Baser instincts

“It is anchorman, not anchorlady. And that is a scientific fact.”

“It is anchorman, not anchorlady. And that is a scientific fact.”

Rated 4.0

Jake Gyllenhaal is the very definition of serpentine in Nightcrawler, a scathing look at TV news and the lengths producers and stringers will go to for ratings and a payday.

Stealing wire fences and manhole covers for a living and desperate for some real work, Louis Bloom (Gyllenhaal) happens upon a car accident where an invasive cameraman is filming bloody footage for a quick buck. Bloom, an isolated man who spends his days studying like mad on the internet, pawns a stolen bike, gets himself a crappy video camera and scanner, and thrusts himself into the business of crime footage videography.

He starts small, grabbing footage at auto wrecks and butting heads with Joe Loder (Bill Paxton), a seasoned videographer who doesn’t like newbies treading on his territory. Louis eventually finds himself in the presence of Nina (Rene Russo), a bloodthirsty TV news producer struggling to find her way on a low-rated station. She pays Louis a couple hundred bucks for his bloody footage. Against the wishes of her co-producers, Nina leads with Bloom’s video on the morning news, and an unholy alliance begins.

Bloom hires an assistant in Rick (Riz Ahmed of Four Lions), who clumsily navigates as they race through the streets of Los Angeles looking for carnage. Things escalate from filming car crashes and fires to filming shootings and other crime scenes. When things start to slow down, Louis becomes unrelenting in his attempts to find stories. In short, there is nothing he won’t do to get ahead and get the footage. Nothing.
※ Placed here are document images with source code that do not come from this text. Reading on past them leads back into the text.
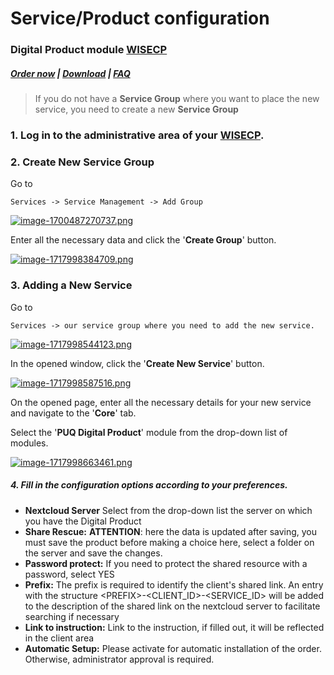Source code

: # Service/Product configuration

### Digital Product module **[WISECP](https://puqcloud.com/link.php?id=78)** 

##### [Order now](https://puqcloud.com/index.php?rp=/store/wisecp-module-digital-product) | [Download](https://download.puqcloud.com/WISECP/Product/PUQ_WISECP-Digital-Product/) | [FAQ](https://faq.puqcloud.com/)

>If you do not have a **Service Group** where you want to place the new service, you need to create a new **Service Group**

### 1. Log in to the administrative area of your **[WISECP](https://puqcloud.com/link.php?id=78)**.

### 2. Create New Service Group
  
Go to

```
Services -> Service Management -> Add Group
```

[![image-1700487270737.png](https://doc.puq.info/uploads/images/gallery/2023-11/scaled-1680-/image-1700487270737.png)](https://doc.puq.info/uploads/images/gallery/2023-11/image-1700487270737.png)

Enter all the necessary data and click the '**Create Group**' button.

[![image-1717998384709.png](https://doc.puq.info/uploads/images/gallery/2024-06/scaled-1680-/image-1717998384709.png)](https://doc.puq.info/uploads/images/gallery/2024-06/image-1717998384709.png)

### 3. Adding a New Service  

Go to

```
Services -> our service group where you need to add the new service.
```

[![image-1717998544123.png](https://doc.puq.info/uploads/images/gallery/2024-06/scaled-1680-/image-1717998544123.png)](https://doc.puq.info/uploads/images/gallery/2024-06/image-1717998544123.png)

In the opened window, click the '**Create New Service**' button.

[![image-1717998587516.png](https://doc.puq.info/uploads/images/gallery/2024-06/scaled-1680-/image-1717998587516.png)](https://doc.puq.info/uploads/images/gallery/2024-06/image-1717998587516.png)

On the opened page, enter all the necessary details for your new service and navigate to the '**Core**' tab.  
  
Select the '**PUQ Digital Product**' module from the drop-down list of modules.

[![image-1717998663461.png](https://doc.puq.info/uploads/images/gallery/2024-06/scaled-1680-/image-1717998663461.png)](https://doc.puq.info/uploads/images/gallery/2024-06/image-1717998663461.png)

##### 4. Fill in the configuration options according to your preferences.

- **Nextcloud Server** Select from the drop-down list the server on which you have the Digital Product
- **Share Rescue:**  **ATTENTION**: here the data is updated after saving, you must save the product before making a choice here, select a folder on the server and save the changes.
- **Password protect:** If you need to protect the shared resource with a password, select YES
- **Prefix:** The prefix is ​​required to identify the client's shared link. An entry with the structure &lt;PREFIX&gt;-&lt;CLIENT\_ID&gt;-&lt;SERVICE\_ID&gt; will be added to the description of the shared link on the nextcloud server to facilitate searching if necessary
- **Link to instruction:** Link to the instruction, if filled out, it will be reflected in the client area
- **Automatic Setup:** Please activate for automatic installation of the order. Otherwise, administrator approval is required.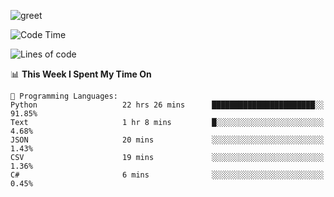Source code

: ![greet](https://user-images.githubusercontent.com/44234583/146624354-9d461392-3676-4e7a-b12f-debc7319f53b.gif)

<!--START_SECTION:waka-->
![Code Time](http://img.shields.io/badge/Code%20Time-0%20secs-blue)

![Lines of code](https://img.shields.io/badge/From%20Hello%20World%20I%27ve%20Written-496%20Thousand%20lines%20of%20code-blue)

📊 **This Week I Spent My Time On** 

```text
💬 Programming Languages: 
Python                   22 hrs 26 mins      ███████████████████████░░   91.85% 
Text                     1 hr 8 mins         █░░░░░░░░░░░░░░░░░░░░░░░░   4.68% 
JSON                     20 mins             ░░░░░░░░░░░░░░░░░░░░░░░░░   1.43% 
CSV                      19 mins             ░░░░░░░░░░░░░░░░░░░░░░░░░   1.36% 
C#                       6 mins              ░░░░░░░░░░░░░░░░░░░░░░░░░   0.45%

```


<!--END_SECTION:waka-->
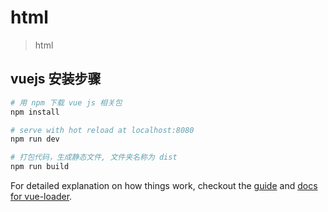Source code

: # html

> html

## vuejs 安装步骤

``` bash
# 用 npm 下载 vue js 相关包
npm install

# serve with hot reload at localhost:8080
npm run dev

# 打包代码，生成静态文件, 文件夹名称为 dist
npm run build
```

For detailed explanation on how things work, checkout the [guide](http://vuejs-templates.github.io/webpack/) and [docs for vue-loader](http://vuejs.github.io/vue-loader).
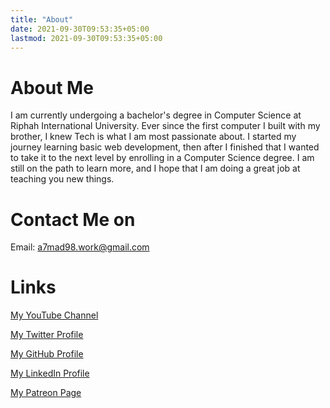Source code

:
 ```yaml
---
title: "About"
date: 2021-09-30T09:53:35+05:00
lastmod: 2021-09-30T09:53:35+05:00 
---
```

# About Me 
I am currently undergoing a bachelor's degree in Computer Science at Riphah International University.
Ever since the first computer I built with my brother, I knew Tech is what I am most passionate about. I started my journey learning basic web development, then after I finished that I wanted to take it to the next level by enrolling in a Computer Science degree. 
I am still on the path to learn more, and I hope that I am doing a great job at teaching you new things.

# Contact Me on
Email:  a7mad98.work@gmail.com

# Links
[My YouTube Channel](https://t.co/qNbPadCaHI?amp=1)

[My Twitter Profile](https://twitter.com/CTRLpluzA)

[My GitHub Profile](https://github.com/Ahmed-Al-Balochi)

[My LinkedIn Profile](https://www.linkedin.com/in/ahmed-al-balochi-b97b9b150/)

[My Patreon Page](https://patreon.com/user?u=42792180)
He’ll move bodies to frame a better shot. He’ll withhold footage from the cops after entering a residence to film murder victims. And none of these actions even compares to what he will do in the event that an employee tries to negotiate for a raise. He’s a far cry from the puzzle solving, earnest news investigator Gyllenhaal played in Zodiac. He represents the complete degradation of media into something beneath sensationalistic into something that is pure evil.

Russo’s Nina is, in many ways, as psychotic as Louis. On the tail end of fledgling career, she is reckless, encouraging Louis to dig deeper and pushing him into more deranged territories. Russo hasn’t been this good in years.

Paxton, who used to specialize in wild man, gritty roles before Twister and Titanic, relishes the chance to get down and dirty again. He only has a few scenes in the film, but those scenes are true standouts. Ahmed gives the sidekick role plenty of dimensions. He gets the laughs when they are supposed to come, but he also manages to create a frightening tension in his showdowns with Gyllenhaal.

This is the directorial debut of Dan Gilroy, who also penned the screenplay. Gilroy clearly doesn’t have a positive opinion of the broadcast news machine. The folks putting together the news in this movie are something akin to cannibals and vampires waiting in the dark for a vein to be severed. Louis is a genuine movie monster.

Gyllenhaal lost a bunch of weight to play the greasy Louis, and he achieves a physical creepiness to go with his character’s infected soul. Louis is darkly funny, especially when he berates Rick or blackmails Nina. He’s also sinister and deeply scary in a very Travis Bickle/Taxi Driver sort of way. Gyllenhaal is excellent here, his second great 2014 performance after playing twins in Enemy. The guy is really stretching out.

According to Nightcrawler, gone are the days of dignified anchormen and heroic news gatherers. The tie-wearing talking heads and scrappy field reporters have been replaced by bloodsuckers and sycophants, with the likes of Louis Bloom leading the sick charge. The baser instincts that may’ve been a small part of an intrepid news reporter’s makeup have taken over and, unfortunately, they appear to be delivering what the people want.